Wellbeing

Counselling Program

At Wattle View we are very proud of our innovative Counselling Program.
Our counsellor provides our students, parents and staff with one on one support where required and also offers a number of valuable programs to both students and staff. The counsellor works with students, parents and teachers to assist in meeting the needs that arise in their daily lives. Life is not always easy. But knowing there is someone there just for you, to talk to, to listen, to encourage and to walk with you can be very comforting. Children today have to deal with some very ‘grown up’ issues such as family break-up, grief, addictions. These can be traumatic for them and affect their ability to learn the necessary skills to survive in this world.

Access to the program is through self, parent, or teacher referral. The counsellor is available as a support to both students and parents and is at the school two days a week.
Please feel free to call in to school or ring the counsellor if you would like to have a chat.

What does a counsellor do?

The role of the counsellor is to care for the child/family when he/she needs someone to listen to them.

A Counsellor can:

  • Listen to a child when they want to talk
  • Provide counselling care (encouragement and support)
  • Run support groups/short courses (e.g. anger management, grief support)
  • Help sort out a problem or issue with a child when they are disruptive or not coping in class
  • Refer a child to other professionals
  • Support teachers in class, helping out as needed
  • Listen to and help with teachers’ concerns
  • Connect with parents when the family is really struggling
  • Be available to talk with parents when they have concerns about their children
  • Matters of faith are only pursued when the child (or parent) wishes to talk about them

Zones of Regulation

Respectful Relationships

Resilience, Rights and Respectful Relationships Program

In 2016 Respectful Relationships (RR) education became a core component of the Victorian curriculum.
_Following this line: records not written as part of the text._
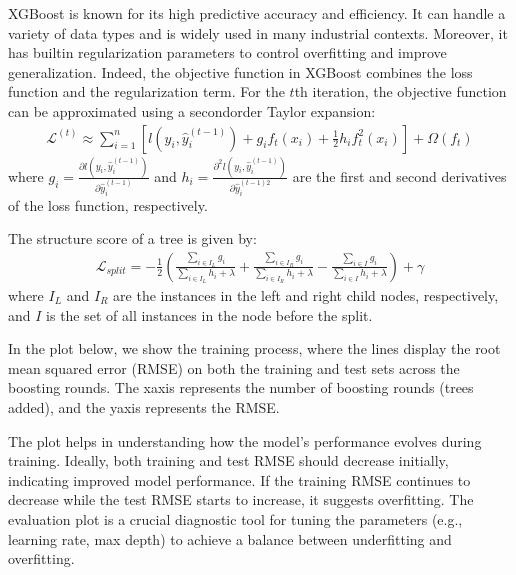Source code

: \documentclass[letterpaper,10pt,english]{jupyterBook}
\begin{document}
\sphinxAtStartPar
XGBoost is known for its high predictive accuracy and efficiency. It can handle a variety of data types and is widely used in many industrial contexts. Moreover, it has built\sphinxhyphen{}in regularization parameters to control overfitting and improve generalization. Indeed, the objective function in XGBoost combines the loss function and the regularization term. For the \(t\)\sphinxhyphen{}th iteration, the objective function can be approximated using a second\sphinxhyphen{}order Taylor expansion:
\begin{equation*}
\begin{split}
\mathcal{L}^{(t)} \approx \sum_{i=1}^{n} [l(y_i, \hat{y}_i^{(t-1)}) + g_i f_t(x_i) + \frac{1}{2} h_i f_t^2(x_i)] + \Omega(f_t)
\end{split}
\end{equation*}
\sphinxAtStartPar
where \(g_i = \frac{\partial l(y_i, \hat{y}_i^{(t-1)})}{\partial \hat{y}_i^{(t-1)}}\) and \(h_i = \frac{\partial^2 l(y_i, \hat{y}_i^{(t-1)})}{\partial \hat{y}_i^{(t-1)2}}\) are the first and second derivatives of the loss function, respectively.

\sphinxAtStartPar
The structure score of a tree is given by:
\begin{equation*}
\begin{split}
\mathcal{L}_{split} = -\frac{1}{2} \left( \frac{\sum_{i \in I_L} g_i}{\sum_{i \in I_L} h_i + \lambda} + \frac{\sum_{i \in I_R} g_i}{\sum_{i \in I_R} h_i + \lambda} - \frac{\sum_{i \in I} g_i}{\sum_{i \in I} h_i + \lambda} \right) + \gamma
\end{split}
\end{equation*}
\sphinxAtStartPar
where \(I_L\) and \(I_R\) are the instances in the left and right child nodes, respectively, and \(I\) is the set of all instances in the node before the split.

\sphinxAtStartPar
In the plot below, we show the training process, where the lines display the root mean squared error (RMSE) on both the training and test sets across the boosting rounds. The x\sphinxhyphen{}axis represents the number of boosting rounds (trees added), and the y\sphinxhyphen{}axis represents the RMSE.

\sphinxAtStartPar
The plot helps in understanding how the model’s performance evolves during training. Ideally, both training and test RMSE should decrease initially, indicating improved model performance. If the training RMSE continues to decrease while the test RMSE starts to increase, it suggests overfitting. The evaluation plot is a crucial diagnostic tool for tuning the parameters (e.g., learning rate, max depth) to achieve a balance between underfitting and overfitting.
\end{document}

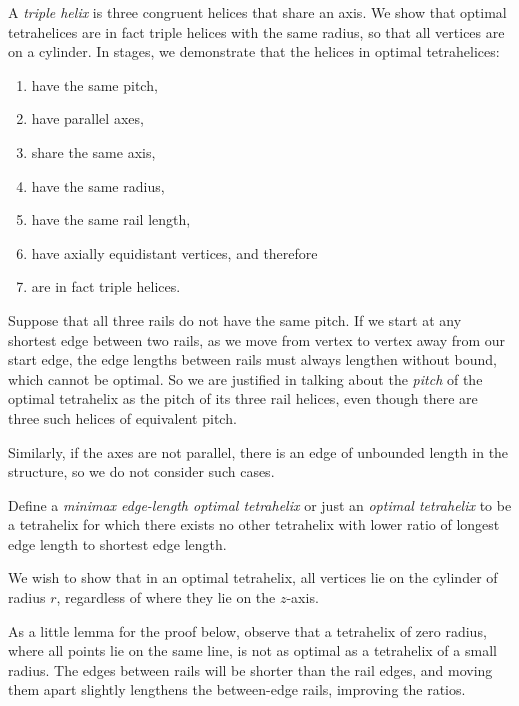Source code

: \documentclass[twocolumn,10pt]{asme2ej}
\begin{document}
A \emph{triple helix} is three congruent helices that share an axis. We show that
optimal tetrahelices are in fact triple helices with the same radius, so that all
vertices are on a cylinder. In stages, we demonstrate that the helices in optimal tetrahelices:
\begin{enumerate}
\item have the same pitch,
\item have parallel axes,
\item share the same axis,
\item have the same radius,
  \item have the same rail length,
  \item have axially equidistant vertices, and therefore
  \item are in fact triple helices.
\end{enumerate}

Suppose that all three rails do not have the same pitch. If we start at any shortest edge between
two rails, as we move
from vertex to vertex away from our start edge, the edge lengths
between rails must always lengthen without bound,
which cannot be optimal.
So we are justified in talking about the
\emph{pitch} of 
the optimal tetrahelix as the pitch of its three rail helices, even though there are
three such helices of equivalent pitch.

Similarly, if the axes are not parallel, there is an edge of
unbounded length in the structure, so we do not consider such cases.

Define a \emph{minimax edge-length optimal tetrahelix} or just an
\emph{optimal tetrahelix} to be a tetrahelix for which there exists
no other tetrahelix with lower ratio of longest edge length to shortest edge length.

We wish to show that in an optimal tetrahelix, all vertices lie on the cylinder
of radius $r$, regardless of where they lie on the $z$-axis.

As a little lemma for the proof below, observe that a tetrahelix of zero radius, where
all points lie on the same line,
is not as optimal as a tetrahelix of a small radius. The edges between rails will be
shorter than the rail edges, and moving them apart slightly lengthens the between-edge
rails, improving the ratios.
\end{document}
The program was developed after the Royal Commission into the tragic death of Luke Batty in 2014. It was a recommendation from the Royal Commission that all schools use Respectful Relationships to support students to recognise and regulate emotions, develop empathy for others and establish and build a framework for positive relationships.

The Resilience, Rights and Respectful Relationships teaching and learning materials have been developed to support schools to deliver the curriculum and are mandated to be taught in all Victorian government schools by 2021.
At Wattle View Primary School we want our children to have an education that gives them the best start to a happy, healthy and prosperous life. This approach leads to positive change in students’ academic outcomes, their wellbeing, classroom behaviour, and relationships between teachers and students. We know that changes in attitudes and behaviours can be achieved when positive attitudes, behaviours and gender equality are lived across the school community. Together, we can lead the way in creating genuine and lasting change so every child has the opportunity to achieve their full potential.

The classroom program will focus on 8 key areas:

  • Emotional Literacy: This helps students develop the ability to be aware of, understand and use vocabulary about the emotional states of themselves and others with competence.
  • Personal Strengths: Students develop a vocabulary to help them recognise and understand various strengths and positive qualities in themselves and others. They identify the strengths they admire in others and those they need to draw on to engage with the challenges and opportunities that life presents.
  • Positive Coping: Students develop language around coping, critically reflect on their coping strategies and extend their repertoire of positive coping strategies.
  • Problem-solving: Students learn a range of problem-solving techniques that can be applied when confronting personal, social and ethical dilemmas. They engage in applied learning tasks in which they apply their problem-solving skills to be realistic.
  • Stress management: This teaches students to learn a range of problem-solving skills through applied learning tasks, so that they are able to cope with challenges as they arise.
  • Help-seeking: Help seeking is a coping strategy that involves seeking technical, instrumental, social or emotional support from other people.
  • Gender and identity: These are age-appropriate learning activities that assist students to understand and critique the influence of gender norms on attitudes and behaviours (see clip linked below for an example of a discussion prompt).
  • Positive gender relationships: This teaches students to build positive gender relationships and the importance of acceptance of difference and diversity.

Respectful Relationships takes a whole-school approach, recognising that schools are a place of learning, a workplace and a key part of local communities. It embeds a culture of respect and equality across our entire school community, from our classrooms to staffrooms, sporting fields, fetes and social events.
Our students will be participating in RR lessons on a weekly or fortnightly basis within their classrooms or across their level.